E foi logo após tal embalagem que os policiais chegaram e conversando com muita educação, também perceberam o excesso, ao ponto do agente, pasmem, ter pedido para que meu embarque fosse vetado, o que não concordou o gerente e nem os policiais, até mesmo porque o objeto do constrangimento que sofri já tinha sido contornado com o referido despacho.
Nessa hora, o referido agente quis dirigir a palavra a minha pessoa e não aceitei, pois o seu excesso era inadmissível e conversando, ao final, com os policiais, ainda fui mais uma vez surpreendido por uma senhora, que presumi ser chefe do referido agente, que teve a ousadia de me dizer que nada disso teria acontecido se eu não tivesse dado a carteirada!
Com muita calma e não sei se mais impressionado do que com o primeiro excesso, disse a referida senhora, que por óbvio diante do ocorrido tinha que me identificar e que hoje qualquer autoridade que se identifica passa como uma “carteirada”, e que da mesma forma que fiz com o agente, não continuei a conversa com quem desde o começo não teve nenhum bom senso.
Sinceramente, trago esse fato para que as pessoas vejam o outro lado e a que ponto chegamos!
Quer dizer que agora não podemos mais nos identificar. É isso mesmo?
Não quero alongar o texto e nem muito menos falar de teoria da conspiração, mas hoje parece que tudo que envolve Juízes se presume abuso de autoridade e a mídia gosta de falar da magistratura em todas as situações, o que leva a parte da sociedade a nos considerar como inimigos e autoritários por excelência, isso por um e outro caso, na qual não se pode generalizar!
Desta forma, finalizo conclamando as pessoas em dois sentidos, primeiro que o rigor normativo deveria ocorrer em situações que a própria lei ainda não se cumpre, o que infelizmente é uma realidade nacional, já que falamos tanto em fazer novas leis quando sequer cumprirmos as que temos e outras são cumpridas dentro de uma rigidez sem sentido, em que o bom senso fica de lado.
Segundo, que toda sociedade que desconfia de seus Juízes não vai avançar nunca, pois estes fazem parte da essência de um Estado Constitucional Democrático e se em dado momento histórico os mesmos erroneamente foram tidos como Deuses ou até mesmo alguns tiveram essa indevida compreensão, hoje não podem ser estigmatizados e constrangidos em públicos, pois quando isso acontece é a dignidade da própria Justiça que está em jogo e, por conseguinte, a própria sociedade.

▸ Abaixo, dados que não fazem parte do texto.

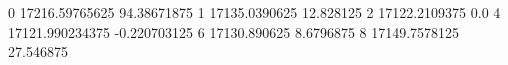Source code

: 0 17216.59765625 94.38671875
1 17135.0390625 12.828125
2 17122.2109375 0.0
4 17121.990234375 -0.220703125
6 17130.890625 8.6796875
8 17149.7578125 27.546875
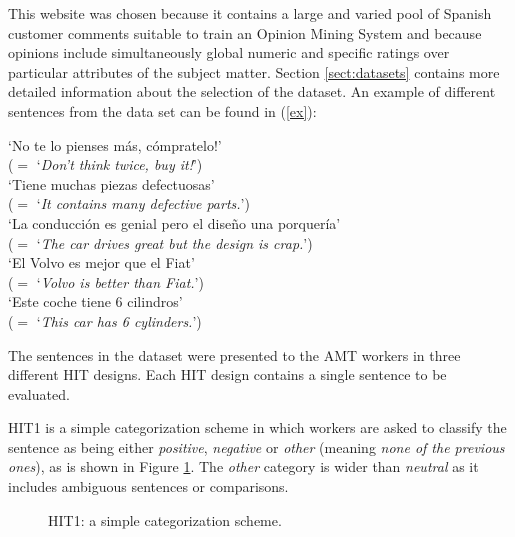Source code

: \documentclass[11pt]{elsarticle}
\begin{document}
This website was chosen because it contains a large and varied pool of Spanish customer comments suitable to train an Opinion Mining System and because opinions include simultaneously global numeric and specific ratings over particular attributes of the subject matter. Section \ref{sect:datasets} contains more detailed information about the selection of the dataset. An example of different sentences from the data set can be found in (\ref{ex}):

\begin{li}
  \label{ex}
  `No te lo pienses m\'{a}s, c\'{o}mpratelo!'\\
  ($=$ `\textit{Don't think twice, buy it!}')\\
   `Tiene muchas piezas defectuosas'\\
  ($=$ `\textit{It contains many defective parts.}')\\
   `La conducci\'on es genial pero el dise\~no una porquer\'ia'\\
  ($=$ `\textit{The car drives great but the design is crap.}')\\
   `El Volvo es mejor que el Fiat'\\
  ($=$ `\textit{Volvo is better than Fiat.}')\\
 `Este coche tiene 6 cilindros'\\
  ($=$ `\textit{This car has 6 cylinders.}')\\
\end{li}


The sentences in the dataset were presented to the AMT workers in three different HIT designs. Each HIT design contains a single sentence to be evaluated.

HIT1 is a simple categorization scheme in which workers are asked to classify the sentence as being either \textit{positive}, \textit{negative} or \textit{other} (meaning \textit{none of the previous ones}), as is shown in Figure \ref{hit1}. The \textit{other} category is wider than
\textit{neutral} as it includes ambiguous sentences or comparisons.


\begin{figure}[ht]
  \begin{center}
\caption{HIT1: a simple categorization scheme.}
\label{hit1}
  \end{center}
\end{figure}
\end{document}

Que possamos como sociedade devidamente organizada, fazer valer as leis de um modo geral, coibir eventuais abusos de autoridades de quem quer que seja, mas sempre agir com bom senso e respeitar a dignidade de todas as pessoas, não podendo se presumir que Juízes dão “carteiradas” ao se identificar em situações normais do dia a dia.